Le dernier numéro de Charlie Hebdo, publié le 7 janvier 2015.

Le dernier numéro de Charlie Hebdo, publié le 7 janvier 2015. - Bertrand Guay - AFP

VIDEO - L'attaque contre Charlie Hebdo a coûté la vie à quatre des plus grands dessinateurs de presse français: Wolinski, Cabu, Tignous et Charb.
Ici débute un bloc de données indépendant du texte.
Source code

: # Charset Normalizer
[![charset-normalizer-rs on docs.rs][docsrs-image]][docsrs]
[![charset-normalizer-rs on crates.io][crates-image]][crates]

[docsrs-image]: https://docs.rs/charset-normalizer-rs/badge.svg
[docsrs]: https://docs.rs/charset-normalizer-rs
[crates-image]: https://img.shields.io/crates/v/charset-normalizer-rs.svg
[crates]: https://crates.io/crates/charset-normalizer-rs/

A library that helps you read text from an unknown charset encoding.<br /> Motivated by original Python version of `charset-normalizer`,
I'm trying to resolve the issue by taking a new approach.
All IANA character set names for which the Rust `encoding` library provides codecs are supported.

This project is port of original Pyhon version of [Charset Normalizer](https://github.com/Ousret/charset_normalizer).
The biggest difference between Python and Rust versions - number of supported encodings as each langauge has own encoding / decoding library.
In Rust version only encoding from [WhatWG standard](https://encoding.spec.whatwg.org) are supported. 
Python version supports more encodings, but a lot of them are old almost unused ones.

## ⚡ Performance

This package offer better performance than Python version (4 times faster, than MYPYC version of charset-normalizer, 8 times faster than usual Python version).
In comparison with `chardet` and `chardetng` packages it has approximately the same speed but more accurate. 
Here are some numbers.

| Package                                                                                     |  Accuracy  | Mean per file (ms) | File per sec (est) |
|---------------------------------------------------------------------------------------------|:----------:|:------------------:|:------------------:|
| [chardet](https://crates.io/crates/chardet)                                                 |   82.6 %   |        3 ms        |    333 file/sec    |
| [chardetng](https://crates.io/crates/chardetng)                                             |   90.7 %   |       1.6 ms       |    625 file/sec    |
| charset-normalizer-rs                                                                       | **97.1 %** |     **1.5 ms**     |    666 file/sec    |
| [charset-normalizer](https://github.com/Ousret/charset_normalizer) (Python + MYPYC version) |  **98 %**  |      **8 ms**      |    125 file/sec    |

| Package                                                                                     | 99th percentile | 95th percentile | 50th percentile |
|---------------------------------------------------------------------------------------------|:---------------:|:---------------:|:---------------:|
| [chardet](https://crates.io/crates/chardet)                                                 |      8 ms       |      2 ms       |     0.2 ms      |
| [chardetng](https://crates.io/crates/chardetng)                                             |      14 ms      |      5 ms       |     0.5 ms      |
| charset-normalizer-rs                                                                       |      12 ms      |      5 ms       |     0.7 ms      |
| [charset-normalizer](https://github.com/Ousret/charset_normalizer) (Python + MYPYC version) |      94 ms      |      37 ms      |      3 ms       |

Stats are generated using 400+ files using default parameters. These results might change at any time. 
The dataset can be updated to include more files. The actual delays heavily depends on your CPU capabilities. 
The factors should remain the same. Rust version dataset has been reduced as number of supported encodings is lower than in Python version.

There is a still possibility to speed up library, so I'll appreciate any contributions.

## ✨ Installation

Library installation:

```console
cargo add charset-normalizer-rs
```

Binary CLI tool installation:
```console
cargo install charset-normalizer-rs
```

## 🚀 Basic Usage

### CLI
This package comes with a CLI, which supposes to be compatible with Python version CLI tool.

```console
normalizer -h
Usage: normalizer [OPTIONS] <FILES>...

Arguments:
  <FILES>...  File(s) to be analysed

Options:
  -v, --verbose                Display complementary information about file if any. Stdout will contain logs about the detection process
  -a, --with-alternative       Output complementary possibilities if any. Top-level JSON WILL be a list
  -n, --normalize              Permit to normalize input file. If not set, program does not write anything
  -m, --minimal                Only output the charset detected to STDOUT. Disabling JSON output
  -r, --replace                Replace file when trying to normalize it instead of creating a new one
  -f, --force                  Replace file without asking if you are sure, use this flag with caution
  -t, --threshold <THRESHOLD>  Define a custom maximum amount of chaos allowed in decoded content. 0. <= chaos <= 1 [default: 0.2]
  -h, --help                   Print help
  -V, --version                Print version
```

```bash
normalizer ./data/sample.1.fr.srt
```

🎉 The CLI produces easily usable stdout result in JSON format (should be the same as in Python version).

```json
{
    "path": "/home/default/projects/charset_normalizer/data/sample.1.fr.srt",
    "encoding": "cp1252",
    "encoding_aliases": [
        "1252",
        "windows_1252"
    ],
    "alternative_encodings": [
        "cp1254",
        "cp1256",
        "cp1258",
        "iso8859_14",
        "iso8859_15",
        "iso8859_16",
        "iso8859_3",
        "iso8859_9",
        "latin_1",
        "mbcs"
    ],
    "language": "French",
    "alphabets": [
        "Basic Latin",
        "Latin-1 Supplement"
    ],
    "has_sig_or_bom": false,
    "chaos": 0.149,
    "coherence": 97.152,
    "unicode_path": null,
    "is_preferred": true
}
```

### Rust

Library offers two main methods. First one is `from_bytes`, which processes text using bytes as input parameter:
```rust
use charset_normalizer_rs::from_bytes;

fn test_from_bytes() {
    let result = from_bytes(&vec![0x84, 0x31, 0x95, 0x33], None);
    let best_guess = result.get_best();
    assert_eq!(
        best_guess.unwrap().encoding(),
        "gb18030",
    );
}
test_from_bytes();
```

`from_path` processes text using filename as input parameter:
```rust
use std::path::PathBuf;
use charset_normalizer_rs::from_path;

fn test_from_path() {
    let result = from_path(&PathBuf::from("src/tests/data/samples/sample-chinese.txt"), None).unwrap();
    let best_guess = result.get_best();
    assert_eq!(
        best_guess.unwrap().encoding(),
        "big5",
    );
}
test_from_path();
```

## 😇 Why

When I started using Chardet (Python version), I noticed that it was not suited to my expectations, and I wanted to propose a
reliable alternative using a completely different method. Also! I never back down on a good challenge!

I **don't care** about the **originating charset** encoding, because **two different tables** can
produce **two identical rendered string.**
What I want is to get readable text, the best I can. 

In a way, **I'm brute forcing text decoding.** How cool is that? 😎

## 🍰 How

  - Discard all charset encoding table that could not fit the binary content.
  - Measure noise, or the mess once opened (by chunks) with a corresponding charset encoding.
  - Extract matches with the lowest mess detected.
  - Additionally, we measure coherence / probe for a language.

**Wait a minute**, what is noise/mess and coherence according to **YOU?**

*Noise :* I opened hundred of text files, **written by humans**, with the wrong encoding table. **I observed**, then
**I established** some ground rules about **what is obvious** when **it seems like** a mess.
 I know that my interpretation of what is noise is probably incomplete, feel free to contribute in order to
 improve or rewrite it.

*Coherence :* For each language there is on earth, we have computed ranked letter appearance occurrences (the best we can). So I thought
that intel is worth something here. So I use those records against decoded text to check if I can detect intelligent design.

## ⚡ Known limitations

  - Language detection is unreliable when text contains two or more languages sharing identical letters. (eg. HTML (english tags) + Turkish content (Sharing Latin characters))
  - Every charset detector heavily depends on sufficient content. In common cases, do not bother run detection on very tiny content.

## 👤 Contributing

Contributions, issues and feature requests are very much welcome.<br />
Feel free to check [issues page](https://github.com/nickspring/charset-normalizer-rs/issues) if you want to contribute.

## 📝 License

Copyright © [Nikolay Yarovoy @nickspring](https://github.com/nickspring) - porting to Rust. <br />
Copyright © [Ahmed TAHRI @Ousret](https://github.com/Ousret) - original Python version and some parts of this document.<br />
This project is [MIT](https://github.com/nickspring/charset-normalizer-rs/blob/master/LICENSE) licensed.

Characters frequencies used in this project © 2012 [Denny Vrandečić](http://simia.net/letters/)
Un drame qui bouleverse le petit milieu du dessin de presse.

Wolinski (80 ans), Cabu (76 ans), Tignous (57 ans) et Charb (47 ans): l'attentat contre Charlie Hebdo a décimé une rédaction et coûté la vie à quatre des plus grands dessinateurs de presse français, militants de l'irrévérence. Parmi les victimes, deux maîtres de toute une génération de caricaturistes: Cabu et Wolinski.

Ces deux-là faisaient partie des derniers représentants d'une famille de dessinateurs qui revendiquaient le droit de se moquer de tout, et qui comptait aussi Reiser, Fred, Gébé, Topor, toute la joyeuse bande de Hara-Kiri, journal "bête et méchant" ancêtre de Charlie Hebdo. Tous aujourd'hui disparus.

Les dessinateurs de presse bouleversés

Les derniers membres de cette génération, comme Siné (85 ans), Willem (73 ans), ainsi que leurs héritiers comme Plantu, le dessinateur du Monde, celui du Parisien, Olivier Ranson, ou encore le dessinateur de BD Philippe Geluck, tous étaient révoltés mercredi par ce drame sans précédent dans le petit milieu du dessin de presse.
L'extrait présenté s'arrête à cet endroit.